Let's see what this looks like in code, taken straight from the original author's implementation:

In [None]:
@jax.vmap
def binary_operator(q_i, q_j):
    A_i, b_i = q_i
    A_j, b_j = q_j
    return A_j * A_i, A_j * b_i + b_j

def parallel_scan(A, B, C, inputs):
    A_elements = A * jnp.ones((inputs.shape[0], A.shape[0]))
    Bu_elements = jax.vmap(lambda u: B @ u)(inputs)
    # Jax's built-in associative scan really comes in handy here as it executes a similar scan
    # operation as used in a normal recurrent unroll but is specifically tailored to fit an associative
    # operation like the one described in the paper.
    _, xs = jax.lax.associative_scan(binary_operator, (A_elements, Bu_elements))
    return jax.vmap(lambda x: (C @ x).real)(xs)

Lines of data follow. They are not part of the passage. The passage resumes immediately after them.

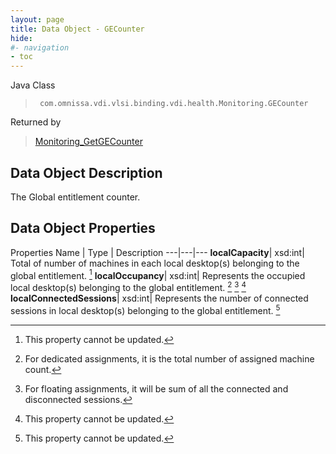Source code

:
 ```yaml
---
layout: page
title: Data Object - GECounter
hide:
#- navigation
- toc
---
```






Java Class
> ` com.omnissa.vdi.vlsi.binding.vdi.health.Monitoring.GECounter`

Returned by
> [Monitoring_GetGECounter](vdi.health.Monitoring.md#getGECounter)


## Data Object Description

The Global entitlement counter.

## Data Object Properties
Properties
Name |  Type |  Description
---|---|---
**localCapacity**|  xsd:int|  Total of number of machines in each local desktop(s) belonging to the global entitlement. [^2]
**localOccupancy**|  xsd:int|  Represents the occupied local desktop(s) belonging to the global entitlement. [^241] [^242] [^2]
**localConnectedSessions**|  xsd:int|  Represents the number of connected sessions in local desktop(s) belonging to the global entitlement. [^2]


 


[^2]: This property cannot be updated.
[^241]: For dedicated assignments, it is the total number of assigned machine count.
[^242]: For floating assignments, it will be sum of all the connected and disconnected sessions.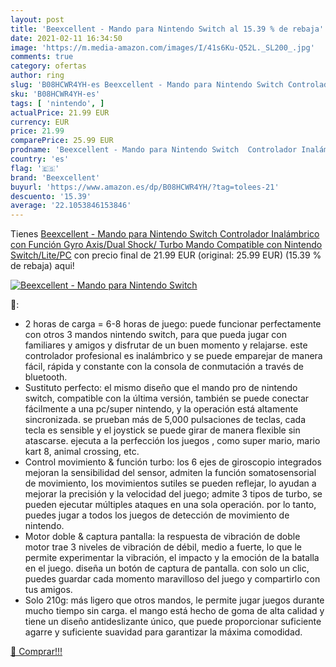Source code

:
 ```yaml
---
layout: post
title: 'Beexcellent - Mando para Nintendo Switch al 15.39 % de rebaja'
date: 2021-02-11 16:34:50
image: 'https://m.media-amazon.com/images/I/41s6Ku-Q52L._SL200_.jpg'
comments: true
category: ofertas
author: ring
slug: 'B08HCWR4YH-es Beexcellent - Mando para Nintendo Switch Controlador...'
sku: 'B08HCWR4YH-es'
tags: [ 'nintendo', ]
actualPrice: 21.99 EUR
currency: EUR
price: 21.99
comparePrice: 25.99 EUR
prodname: 'Beexcellent - Mando para Nintendo Switch  Controlador Inalámbrico con Función Gyro Axis/Dual Shock/ Turbo Mando Compatible con Nintendo Switch/Lite/PC'
country: 'es'
flag: '🇪🇸'
brand: 'Beexcellent'
buyurl: 'https://www.amazon.es/dp/B08HCWR4YH/?tag=tolees-21'
descuento: '15.39'
average: '22.1053846153846'
---
```


Tienes [Beexcellent - Mando para Nintendo Switch  Controlador Inalámbrico con Función Gyro Axis/Dual Shock/ Turbo Mando Compatible con Nintendo Switch/Lite/PC](https://www.amazon.es/dp/B08HCWR4YH/?tag=tolees-21) con precio final de  21.99 EUR (original: 25.99 EUR) (15.39 %  de rebaja) aqui!

[![Beexcellent - Mando para Nintendo Switch](https://m.media-amazon.com/images/I/41s6Ku-Q52L._SL200_.jpg)](https://www.amazon.es/dp/B08HCWR4YH/?tag=tolees-21)

🔎:

- 2 horas de carga = 6-8 horas de juego: puede funcionar perfectamente con otros 3 mandos nintendo switch, para que pueda jugar con familiares y amigos y disfrutar de un buen momento y relajarse. este controlador profesional es inalámbrico y se puede emparejar de manera fácil, rápida y constante con la consola de conmutación a través de bluetooth.
- Sustituto perfecto: el mismo diseño que el mando pro de nintendo switch, compatible con la última versión, también se puede conectar fácilmente a una pc/super nintendo, y la operación está altamente sincronizada. se prueban más de 5,000 pulsaciones de teclas, cada tecla es sensible y el joystick se puede girar de manera flexible sin atascarse. ejecuta a la perfección los juegos , como super mario, mario kart 8, animal crossing, etc.
- Control movimiento & función turbo: los 6 ejes de giroscopio integrados mejoran la sensibilidad del sensor, admiten la función somatosensorial de movimiento, los movimientos sutiles se pueden reflejar, lo ayudan a mejorar la precisión y la velocidad del juego; admite 3 tipos de turbo, se pueden ejecutar múltiples ataques en una sola operación. por lo tanto, puedes jugar a todos los juegos de detección de movimiento de nintendo.
- Motor doble & captura pantalla: la respuesta de vibración de doble motor trae 3 niveles de vibración de débil, medio a fuerte, lo que le permite experimentar la vibración, el impacto y la emoción de la batalla en el juego. diseña un botón de captura de pantalla. con solo un clic, puedes guardar cada momento maravilloso del juego y compartirlo con tus amigos.
- Solo 210g: más ligero que otros mandos, le permite jugar juegos durante mucho tiempo sin carga. el mango está hecho de goma de alta calidad y tiene un diseño antideslizante único, que puede proporcionar suficiente agarre y suficiente suavidad para garantizar la máxima comodidad.

[🛒 Comprar!!!](https://www.amazon.es/dp/B08HCWR4YH/?tag=tolees-21)
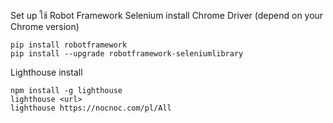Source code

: Set up
ใช้ Robot Framework Selenium
install
Chrome Driver (depend on your Chrome version)
```
pip install robotframework
pip install --upgrade robotframework-seleniumlibrary
```

Lighthouse install
```
npm install -g lighthouse
lighthouse <url>
lighthouse https://nocnoc.com/pl/All
```
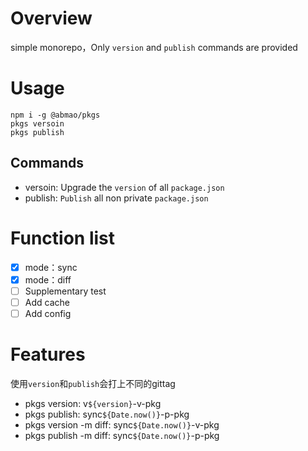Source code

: # Overview
simple monorepo，Only `version` and `publish` commands are provided
# Usage
```shell
npm i -g @abmao/pkgs
pkgs versoin
pkgs publish
```

## Commands
- versoin: Upgrade the `version` of all `package.json`
- publish: `Publish` all non private `package.json`

# Function list
- [x] mode：sync
- [x] mode：diff
- [ ] Supplementary test
- [ ] Add cache
- [ ] Add config

# Features
使用`version`和`publish`会打上不同的gittag
- pkgs version: v`${version}`-v-pkg
- pkgs publish: sync`${Date.now()}`-p-pkg
- pkgs version -m diff: sync`${Date.now()}`-v-pkg
- pkgs publish -m diff: sync`${Date.now()}`-p-pkg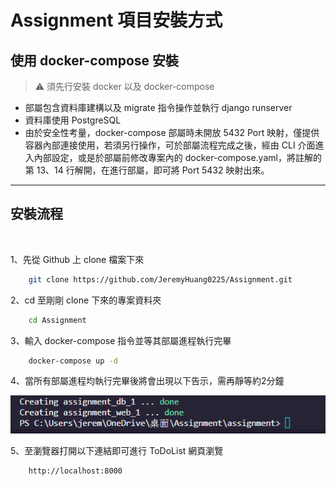 # Assignment 項目安裝方式

## 使用 docker-compose 安裝
> ⚠ 須先行安裝 docker 以及 docker-compose
* 部屬包含資料庫建構以及 migrate 指令操作並執行 django runserver
* 資料庫使用 PostgreSQL
* 由於安全性考量，docker-compose 部屬時未開放 5432 Port 映射，僅提供容器內部連接使用，若須另行操作，可於部屬流程完成之後，經由 CLI 介面進入內部設定，或是於部屬前修改專案內的 docker-compose.yaml，將註解的第 13、14 行解開，在進行部屬，即可將 Port 5432 映射出來。

---

## 安裝流程
<br>

1、先從 Github 上 clone 檔案下來

```bash
    git clone https://github.com/JeremyHuang0225/Assignment.git
```
2、cd 至剛剛 clone 下來的專案資料夾
```bash
    cd Assignment
```
3、輸入 docker-compose 指令並等其部屬進程執行完畢
```bash
    docker-compose up -d
```
4、當所有部屬進程均執行完畢後將會出現以下告示，需再靜等約2分鐘

![Alt text](static\img\readme-example01.png)

5、至瀏覽器打開以下連結即可進行 ToDoList 網頁瀏覽
```bash
    http://localhost:8000
```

It's that simple! In the original S4 we would have had to apply an independent singe-input, single-output (SISO) SSM for each feature of the input sequence such as in this excerpt from Sasha Rush's Flax implementation:

In [None]:
def cloneLayer(layer):
    return flax.linen.vmap(
        layer,
        in_axes=1,
        out_axes=1,
        variable_axes={"params": 1, "cache": 1, "prime": 1},
        split_rngs={"params": True},
    )
SSMLayer = cloneLayer(SSMLayer)

Whereas in the S5 we process the entire sequence in one multi-input, multi-output (MIMO) layer.

Let's now rewrite our Module as a full S5 layer using this new method, we will be adding a few extra conditional arguments as well as changing some parameterization to match the original paper, but we'll walk through the reason for all these changes below.

In [None]:
# First we add a new helper function for the timescale initialization, this one just takes the previous
# log_step_initializer and stores a bunch of them in an array since our model is now multi-in, multi-out.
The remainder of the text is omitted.